(INPUT MATERIAL Opens)

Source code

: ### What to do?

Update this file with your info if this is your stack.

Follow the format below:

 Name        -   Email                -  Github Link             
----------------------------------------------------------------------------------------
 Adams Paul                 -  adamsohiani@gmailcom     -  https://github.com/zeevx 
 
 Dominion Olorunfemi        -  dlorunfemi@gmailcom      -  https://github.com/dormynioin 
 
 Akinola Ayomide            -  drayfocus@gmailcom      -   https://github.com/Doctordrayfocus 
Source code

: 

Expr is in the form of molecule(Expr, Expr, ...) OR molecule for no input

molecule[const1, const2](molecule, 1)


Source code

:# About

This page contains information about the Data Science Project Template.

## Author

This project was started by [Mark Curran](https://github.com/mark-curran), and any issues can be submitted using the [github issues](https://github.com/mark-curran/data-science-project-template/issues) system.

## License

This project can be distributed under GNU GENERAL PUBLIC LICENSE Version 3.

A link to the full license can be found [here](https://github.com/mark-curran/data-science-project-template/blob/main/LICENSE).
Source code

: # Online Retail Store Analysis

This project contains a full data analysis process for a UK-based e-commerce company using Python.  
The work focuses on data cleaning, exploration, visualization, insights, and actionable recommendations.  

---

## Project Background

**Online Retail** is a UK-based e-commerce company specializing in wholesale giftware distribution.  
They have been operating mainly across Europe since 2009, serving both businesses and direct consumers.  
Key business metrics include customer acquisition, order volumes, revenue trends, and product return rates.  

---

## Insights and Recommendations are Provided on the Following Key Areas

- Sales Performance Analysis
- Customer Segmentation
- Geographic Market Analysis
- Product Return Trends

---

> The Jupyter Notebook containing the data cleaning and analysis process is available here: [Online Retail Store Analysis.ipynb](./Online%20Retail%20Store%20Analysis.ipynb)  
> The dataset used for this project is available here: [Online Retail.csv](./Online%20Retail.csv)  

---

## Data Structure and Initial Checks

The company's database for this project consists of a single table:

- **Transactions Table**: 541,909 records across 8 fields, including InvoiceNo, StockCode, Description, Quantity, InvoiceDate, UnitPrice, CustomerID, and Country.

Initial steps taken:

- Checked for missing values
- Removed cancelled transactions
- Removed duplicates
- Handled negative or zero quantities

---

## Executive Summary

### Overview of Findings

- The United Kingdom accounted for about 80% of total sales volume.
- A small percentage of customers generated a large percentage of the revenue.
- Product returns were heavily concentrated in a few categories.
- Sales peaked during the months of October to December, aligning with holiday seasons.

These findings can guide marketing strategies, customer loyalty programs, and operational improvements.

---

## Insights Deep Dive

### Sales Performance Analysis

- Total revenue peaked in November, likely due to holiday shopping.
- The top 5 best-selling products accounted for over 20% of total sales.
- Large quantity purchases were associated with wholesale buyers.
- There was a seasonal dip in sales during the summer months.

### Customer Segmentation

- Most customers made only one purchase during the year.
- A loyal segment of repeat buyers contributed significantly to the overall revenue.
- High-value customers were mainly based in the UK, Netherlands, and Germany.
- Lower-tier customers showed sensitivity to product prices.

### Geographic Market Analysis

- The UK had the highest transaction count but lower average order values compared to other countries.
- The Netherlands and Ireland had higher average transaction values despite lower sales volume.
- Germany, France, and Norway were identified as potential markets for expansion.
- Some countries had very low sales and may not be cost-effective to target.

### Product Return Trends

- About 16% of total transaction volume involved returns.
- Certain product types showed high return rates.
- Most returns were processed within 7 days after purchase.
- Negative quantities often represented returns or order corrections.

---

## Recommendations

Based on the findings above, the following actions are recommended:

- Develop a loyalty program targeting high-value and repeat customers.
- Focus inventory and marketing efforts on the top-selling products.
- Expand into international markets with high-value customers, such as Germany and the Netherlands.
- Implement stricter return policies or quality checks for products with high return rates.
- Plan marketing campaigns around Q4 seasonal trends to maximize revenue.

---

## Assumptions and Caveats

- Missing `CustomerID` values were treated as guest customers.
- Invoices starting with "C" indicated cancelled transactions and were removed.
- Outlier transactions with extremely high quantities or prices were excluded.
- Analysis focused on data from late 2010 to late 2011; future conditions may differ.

(INPUT MATERIAL Closes)

● **PROBLEM REQUIREMENTS**
Reproduce the data in full, precisely as given.

● **ANSWER AREA**
Source code

: ### What to do?

Update this file with your info if this is your stack.

Follow the format below:

 Name        -   Email                -  Github Link             
----------------------------------------------------------------------------------------
 Adams Paul                 -  adamsohiani@gmailcom     -  https://github.com/zeevx 
 
 Dominion Olorunfemi        -  dlorunfemi@gmailcom      -  https://github.com/dormynioin 
 
 Akinola Ayomide            -  drayfocus@gmailcom      -   https://github.com/Doctordrayfocus 
Source code

: 

Expr is in the form of molecule(Expr, Expr, ...) OR molecule for no input

molecule[const1, const2](molecule, 1)


Source code

:# About

This page contains information about the Data Science Project Template.

## Author

This project was started by [Mark Curran](https://github.com/mark-curran), and any issues can be submitted using the [github issues](https://github.com/mark-curran/data-science-project-template/issues) system.

## License

This project can be distributed under GNU GENERAL PUBLIC LICENSE Version 3.

A link to the full license can be found [here](https://github.com/mark-curran/data-science-project-template/blob/main/LICENSE).
Source code

: # Online Retail Store Analysis

This project contains a full data analysis process for a UK-based e-commerce company using Python.  
The work focuses on data cleaning, exploration, visualization, insights, and actionable recommendations.  

---

## Project Background

**Online Retail** is a UK-based e-commerce company specializing in wholesale giftware distribution.  
They have been operating mainly across Europe since 2009, serving both businesses and direct consumers.  
Key business metrics include customer acquisition, order volumes, revenue trends, and product return rates.  

---

## Insights and Recommendations are Provided on the Following Key Areas

- Sales Performance Analysis
- Customer Segmentation
- Geographic Market Analysis
- Product Return Trends

---

> The Jupyter Notebook containing the data cleaning and analysis process is available here: [Online Retail Store Analysis.ipynb](./Online%20Retail%20Store%20Analysis.ipynb)  
> The dataset used for this project is available here: [Online Retail.csv](./Online%20Retail.csv)  

---

## Data Structure and Initial Checks

The company's database for this project consists of a single table:

- **Transactions Table**: 541,909 records across 8 fields, including InvoiceNo, StockCode, Description, Quantity, InvoiceDate, UnitPrice, CustomerID, and Country.

Initial steps taken:

- Checked for missing values
- Removed cancelled transactions
- Removed duplicates
- Handled negative or zero quantities

---

## Executive Summary

### Overview of Findings

- The United Kingdom accounted for about 80% of total sales volume.
- A small percentage of customers generated a large percentage of the revenue.
- Product returns were heavily concentrated in a few categories.
- Sales peaked during the months of October to December, aligning with holiday seasons.

These findings can guide marketing strategies, customer loyalty programs, and operational improvements.

---

## Insights Deep Dive

### Sales Performance Analysis

- Total revenue peaked in November, likely due to holiday shopping.
- The top 5 best-selling products accounted for over 20% of total sales.
- Large quantity purchases were associated with wholesale buyers.
- There was a seasonal dip in sales during the summer months.

### Customer Segmentation

- Most customers made only one purchase during the year.
- A loyal segment of repeat buyers contributed significantly to the overall revenue.
- High-value customers were mainly based in the UK, Netherlands, and Germany.
- Lower-tier customers showed sensitivity to product prices.

### Geographic Market Analysis

- The UK had the highest transaction count but lower average order values compared to other countries.
- The Netherlands and Ireland had higher average transaction values despite lower sales volume.
- Germany, France, and Norway were identified as potential markets for expansion.
- Some countries had very low sales and may not be cost-effective to target.

### Product Return Trends

- About 16% of total transaction volume involved returns.
- Certain product types showed high return rates.
- Most returns were processed within 7 days after purchase.
- Negative quantities often represented returns or order corrections.

---

## Recommendations

Based on the findings above, the following actions are recommended:

- Develop a loyalty program targeting high-value and repeat customers.
- Focus inventory and marketing efforts on the top-selling products.
- Expand into international markets with high-value customers, such as Germany and the Netherlands.
- Implement stricter return policies or quality checks for products with high return rates.
- Plan marketing campaigns around Q4 seasonal trends to maximize revenue.

---

## Assumptions and Caveats

- Missing `CustomerID` values were treated as guest customers.
- Invoices starting with "C" indicated cancelled transactions and were removed.
- Outlier transactions with extremely high quantities or prices were excluded.
- Analysis focused on data from late 2010 to late 2011; future conditions may differ.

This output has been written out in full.